Так что он был счастлив и полон радужных надежд. Однако, надежды на встречу Нового Года на берегу не сбылись. Сразу по прилёту в Мурманск, его в Управлении Тралфлота попросили поторопиться с аттестацией на третьего помощника капитана. И в самом конце декабря он получил направление третьим помощником на БАТ – 0062 «Алексей Генералов» на рейс в ЮВТО (Юго-Восточная часть Тихого океана) на промысел ставриды. На «Генералове» сделал два шестимесячных рейса, после которых получил долгожданный длительный отпуск. Далее, опять рейсы в ЮВТО третьим, а затем и вторым помощником капитана. В январе 1984 года, после очередного отпуска «безлошадный» второй помощник капитана Кондауров прочно и надёжно встал в резерв, то есть в ожидание назначения на судно.

Уже полтора месяца Кондауров находился в резерве и ждал своего назначения. По заведённым в «Тралфлоте» порядкам, все моряки, находящиеся в резерве, должны были ежедневно, дважды в сутки (утром и вечером) отмечаться у своих инспекторов в Отделе кадров «Тралфлота». И, если лица рядового состава, отметившись, могли «слинять» по своим делам, то командный состав должен был находиться в пределах досягаемости инспекторов. Но этого мало, весь день комсостав должен был носить форму, предполагавшую белую рубашку. В результате рубашки не успевали стирать. День поносил, и всё, привет. На следующий день она уже не годна (воротники, …манжеты), – в стирку! Ну, и много таких стирок она выдержит?! Необходим был комплект, минимум из трёх рубашек. Выход был найден. Комсостав промыслового флота воспользовался услугами магазина «Военторг», в котором для офицеров ВМФ продавались замечательные форменные кремовые рубашки и повседневные военно-морские клифты. Оставалось только прицепить к ним погоны гражданского флота.

Время от времени штурмана флота назначались, в так называемый, «ночной резерв» – это когда офицер (штурман, механик, электромеханик) находился в состоянии постоянной готовности к возможному внезапному выходу в море.
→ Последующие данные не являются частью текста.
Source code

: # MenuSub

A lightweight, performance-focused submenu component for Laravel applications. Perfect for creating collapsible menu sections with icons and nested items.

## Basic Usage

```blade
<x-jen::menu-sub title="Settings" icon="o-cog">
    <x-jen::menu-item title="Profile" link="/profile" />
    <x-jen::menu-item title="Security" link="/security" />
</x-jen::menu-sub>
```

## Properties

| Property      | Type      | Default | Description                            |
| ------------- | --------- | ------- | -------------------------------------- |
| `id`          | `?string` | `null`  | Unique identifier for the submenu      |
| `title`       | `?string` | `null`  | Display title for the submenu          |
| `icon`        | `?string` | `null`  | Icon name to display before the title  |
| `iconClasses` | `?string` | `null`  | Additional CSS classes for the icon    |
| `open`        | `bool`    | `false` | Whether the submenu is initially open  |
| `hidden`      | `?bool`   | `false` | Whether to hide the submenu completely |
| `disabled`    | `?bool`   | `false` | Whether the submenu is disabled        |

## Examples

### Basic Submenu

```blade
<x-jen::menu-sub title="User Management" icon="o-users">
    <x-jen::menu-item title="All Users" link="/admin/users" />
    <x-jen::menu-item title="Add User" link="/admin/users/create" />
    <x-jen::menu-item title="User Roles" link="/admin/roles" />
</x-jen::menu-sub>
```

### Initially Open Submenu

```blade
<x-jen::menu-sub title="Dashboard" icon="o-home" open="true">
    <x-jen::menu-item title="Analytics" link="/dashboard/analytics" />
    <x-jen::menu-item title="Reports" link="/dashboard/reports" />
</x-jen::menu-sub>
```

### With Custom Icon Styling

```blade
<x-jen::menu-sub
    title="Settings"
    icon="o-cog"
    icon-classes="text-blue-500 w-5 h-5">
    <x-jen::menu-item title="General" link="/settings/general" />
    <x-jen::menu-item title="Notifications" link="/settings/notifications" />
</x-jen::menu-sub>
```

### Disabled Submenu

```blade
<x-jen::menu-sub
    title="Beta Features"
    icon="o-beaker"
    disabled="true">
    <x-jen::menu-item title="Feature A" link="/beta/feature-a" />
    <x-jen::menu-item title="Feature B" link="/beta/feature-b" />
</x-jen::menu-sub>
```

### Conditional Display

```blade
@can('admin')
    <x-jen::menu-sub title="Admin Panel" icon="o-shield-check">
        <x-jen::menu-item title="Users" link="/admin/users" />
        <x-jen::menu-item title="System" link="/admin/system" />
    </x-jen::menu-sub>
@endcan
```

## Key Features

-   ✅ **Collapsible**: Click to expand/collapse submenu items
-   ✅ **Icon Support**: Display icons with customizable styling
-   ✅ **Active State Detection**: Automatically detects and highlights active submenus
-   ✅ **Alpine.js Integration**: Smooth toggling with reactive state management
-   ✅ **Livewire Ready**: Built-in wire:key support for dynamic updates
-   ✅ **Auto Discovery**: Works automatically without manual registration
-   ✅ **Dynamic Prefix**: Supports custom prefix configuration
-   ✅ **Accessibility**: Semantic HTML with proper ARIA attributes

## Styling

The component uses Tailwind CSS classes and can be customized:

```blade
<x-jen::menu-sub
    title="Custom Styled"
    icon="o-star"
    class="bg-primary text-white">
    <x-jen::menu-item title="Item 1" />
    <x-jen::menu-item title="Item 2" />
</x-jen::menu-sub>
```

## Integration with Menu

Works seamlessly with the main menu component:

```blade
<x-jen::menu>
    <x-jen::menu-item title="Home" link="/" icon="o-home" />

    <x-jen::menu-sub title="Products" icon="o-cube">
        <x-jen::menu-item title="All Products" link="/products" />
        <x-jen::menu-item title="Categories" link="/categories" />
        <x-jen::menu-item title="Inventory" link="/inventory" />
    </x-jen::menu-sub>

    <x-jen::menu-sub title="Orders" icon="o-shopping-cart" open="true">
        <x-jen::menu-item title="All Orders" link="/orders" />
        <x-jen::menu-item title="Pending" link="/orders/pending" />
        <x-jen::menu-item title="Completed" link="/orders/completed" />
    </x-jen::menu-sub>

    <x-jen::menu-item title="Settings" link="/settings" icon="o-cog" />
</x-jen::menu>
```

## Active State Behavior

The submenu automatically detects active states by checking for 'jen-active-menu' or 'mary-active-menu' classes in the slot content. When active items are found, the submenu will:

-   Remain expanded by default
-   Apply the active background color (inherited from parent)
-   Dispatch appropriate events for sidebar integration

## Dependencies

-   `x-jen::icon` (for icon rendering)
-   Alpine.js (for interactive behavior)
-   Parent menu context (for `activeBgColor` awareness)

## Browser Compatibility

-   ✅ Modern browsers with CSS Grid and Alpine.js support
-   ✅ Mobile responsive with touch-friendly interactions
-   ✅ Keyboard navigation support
У него дома уже был собран так называемый походный чемодан или спортивная сумка с вещами и документами. После 18 часов и до 08 часов утра он должен был неотлучно находиться дома (мобильников ведь не было!), быть совершенно трезвым, здоровым и бодрым. В любой момент за ним могла прийти дежурная машина и доставить на борт отходящего в рейс судна вместо загулявшего, заболевшего, пропавшего (не известно куда) члена экипажа. Какой продолжительности мог быть тот рейс, никто не знал. Положительным моментом "ночного резерва" было только то, что, отметившись следующим утром, штурман отпускался домой. В резерв ставились на неделю. Не избежал этой участи и Кондауров. Пару раз он попадал в подобную очередь и оба раза бог миловал его. Проносило.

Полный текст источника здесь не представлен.